What is needed here is an exact copy of all the entries below.

Data excerpts
BEGIN
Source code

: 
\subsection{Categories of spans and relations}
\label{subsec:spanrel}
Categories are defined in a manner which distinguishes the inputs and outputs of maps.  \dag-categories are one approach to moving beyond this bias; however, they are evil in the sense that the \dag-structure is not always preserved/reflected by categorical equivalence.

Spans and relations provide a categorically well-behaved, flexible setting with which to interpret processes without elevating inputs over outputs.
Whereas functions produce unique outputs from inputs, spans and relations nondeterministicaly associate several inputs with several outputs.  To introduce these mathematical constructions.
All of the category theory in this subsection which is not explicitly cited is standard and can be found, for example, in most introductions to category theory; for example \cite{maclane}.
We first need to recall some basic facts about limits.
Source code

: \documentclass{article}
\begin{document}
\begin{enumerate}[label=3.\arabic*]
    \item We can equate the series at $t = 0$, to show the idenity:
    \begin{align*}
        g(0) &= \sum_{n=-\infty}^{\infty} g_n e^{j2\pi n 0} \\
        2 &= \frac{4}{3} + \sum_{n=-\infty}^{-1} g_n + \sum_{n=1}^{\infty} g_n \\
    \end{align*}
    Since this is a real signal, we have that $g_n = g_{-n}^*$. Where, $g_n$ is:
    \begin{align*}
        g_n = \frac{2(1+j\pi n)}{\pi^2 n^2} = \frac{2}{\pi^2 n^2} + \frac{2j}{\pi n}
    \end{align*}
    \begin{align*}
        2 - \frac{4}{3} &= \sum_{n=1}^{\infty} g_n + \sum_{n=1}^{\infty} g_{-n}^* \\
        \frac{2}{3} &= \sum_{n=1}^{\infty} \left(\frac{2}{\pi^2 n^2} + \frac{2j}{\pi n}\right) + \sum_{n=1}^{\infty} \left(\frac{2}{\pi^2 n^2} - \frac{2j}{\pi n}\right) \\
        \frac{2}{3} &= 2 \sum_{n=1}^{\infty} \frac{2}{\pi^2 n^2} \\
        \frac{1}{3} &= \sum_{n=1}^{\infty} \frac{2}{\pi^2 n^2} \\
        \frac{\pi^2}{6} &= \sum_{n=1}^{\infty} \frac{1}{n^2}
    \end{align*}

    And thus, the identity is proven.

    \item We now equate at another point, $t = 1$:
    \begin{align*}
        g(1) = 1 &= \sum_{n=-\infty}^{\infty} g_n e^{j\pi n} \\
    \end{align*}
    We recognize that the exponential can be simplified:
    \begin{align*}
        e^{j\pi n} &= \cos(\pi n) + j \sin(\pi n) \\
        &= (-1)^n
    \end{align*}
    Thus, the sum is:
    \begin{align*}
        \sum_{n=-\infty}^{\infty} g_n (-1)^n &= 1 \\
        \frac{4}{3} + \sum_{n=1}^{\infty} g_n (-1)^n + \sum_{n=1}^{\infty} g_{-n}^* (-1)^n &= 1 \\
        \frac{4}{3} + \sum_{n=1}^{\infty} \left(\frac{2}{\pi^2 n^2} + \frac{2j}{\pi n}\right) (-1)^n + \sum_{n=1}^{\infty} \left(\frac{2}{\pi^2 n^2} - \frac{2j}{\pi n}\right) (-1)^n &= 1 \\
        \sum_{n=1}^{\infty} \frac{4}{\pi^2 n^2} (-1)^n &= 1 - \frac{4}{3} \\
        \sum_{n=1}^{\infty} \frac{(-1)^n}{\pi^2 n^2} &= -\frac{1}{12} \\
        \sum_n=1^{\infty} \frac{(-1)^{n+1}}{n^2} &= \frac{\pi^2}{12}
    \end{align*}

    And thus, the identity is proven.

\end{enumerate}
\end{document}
END
* _EXERCISE OUTPUT_
Source code

: 
\subsection{Categories of spans and relations}
\label{subsec:spanrel}
Categories are defined in a manner which distinguishes the inputs and outputs of maps.  \dag-categories are one approach to moving beyond this bias; however, they are evil in the sense that the \dag-structure is not always preserved/reflected by categorical equivalence.

Spans and relations provide a categorically well-behaved, flexible setting with which to interpret processes without elevating inputs over outputs.
Whereas functions produce unique outputs from inputs, spans and relations nondeterministicaly associate several inputs with several outputs.  To introduce these mathematical constructions.
All of the category theory in this subsection which is not explicitly cited is standard and can be found, for example, in most introductions to category theory; for example \cite{maclane}.
We first need to recall some basic facts about limits.
Source code

: \documentclass{article}
\begin{document}
\begin{enumerate}[label=3.\arabic*]
    \item We can equate the series at $t = 0$, to show the idenity:
    \begin{align*}
        g(0) &= \sum_{n=-\infty}^{\infty} g_n e^{j2\pi n 0} \\
        2 &= \frac{4}{3} + \sum_{n=-\infty}^{-1} g_n + \sum_{n=1}^{\infty} g_n \\
    \end{align*}
    Since this is a real signal, we have that $g_n = g_{-n}^*$. Where, $g_n$ is:
    \begin{align*}
        g_n = \frac{2(1+j\pi n)}{\pi^2 n^2} = \frac{2}{\pi^2 n^2} + \frac{2j}{\pi n}
    \end{align*}
    \begin{align*}
        2 - \frac{4}{3} &= \sum_{n=1}^{\infty} g_n + \sum_{n=1}^{\infty} g_{-n}^* \\
        \frac{2}{3} &= \sum_{n=1}^{\infty} \left(\frac{2}{\pi^2 n^2} + \frac{2j}{\pi n}\right) + \sum_{n=1}^{\infty} \left(\frac{2}{\pi^2 n^2} - \frac{2j}{\pi n}\right) \\
        \frac{2}{3} &= 2 \sum_{n=1}^{\infty} \frac{2}{\pi^2 n^2} \\
        \frac{1}{3} &= \sum_{n=1}^{\infty} \frac{2}{\pi^2 n^2} \\
        \frac{\pi^2}{6} &= \sum_{n=1}^{\infty} \frac{1}{n^2}
    \end{align*}

    And thus, the identity is proven.

    \item We now equate at another point, $t = 1$:
    \begin{align*}
        g(1) = 1 &= \sum_{n=-\infty}^{\infty} g_n e^{j\pi n} \\
    \end{align*}
    We recognize that the exponential can be simplified:
    \begin{align*}
        e^{j\pi n} &= \cos(\pi n) + j \sin(\pi n) \\
        &= (-1)^n
    \end{align*}
    Thus, the sum is:
    \begin{align*}
        \sum_{n=-\infty}^{\infty} g_n (-1)^n &= 1 \\
        \frac{4}{3} + \sum_{n=1}^{\infty} g_n (-1)^n + \sum_{n=1}^{\infty} g_{-n}^* (-1)^n &= 1 \\
        \frac{4}{3} + \sum_{n=1}^{\infty} \left(\frac{2}{\pi^2 n^2} + \frac{2j}{\pi n}\right) (-1)^n + \sum_{n=1}^{\infty} \left(\frac{2}{\pi^2 n^2} - \frac{2j}{\pi n}\right) (-1)^n &= 1 \\
        \sum_{n=1}^{\infty} \frac{4}{\pi^2 n^2} (-1)^n &= 1 - \frac{4}{3} \\
        \sum_{n=1}^{\infty} \frac{(-1)^n}{\pi^2 n^2} &= -\frac{1}{12} \\
        \sum_n=1^{\infty} \frac{(-1)^{n+1}}{n^2} &= \frac{\pi^2}{12}
    \end{align*}

    And thus, the identity is proven.

\end{enumerate}
\end{document}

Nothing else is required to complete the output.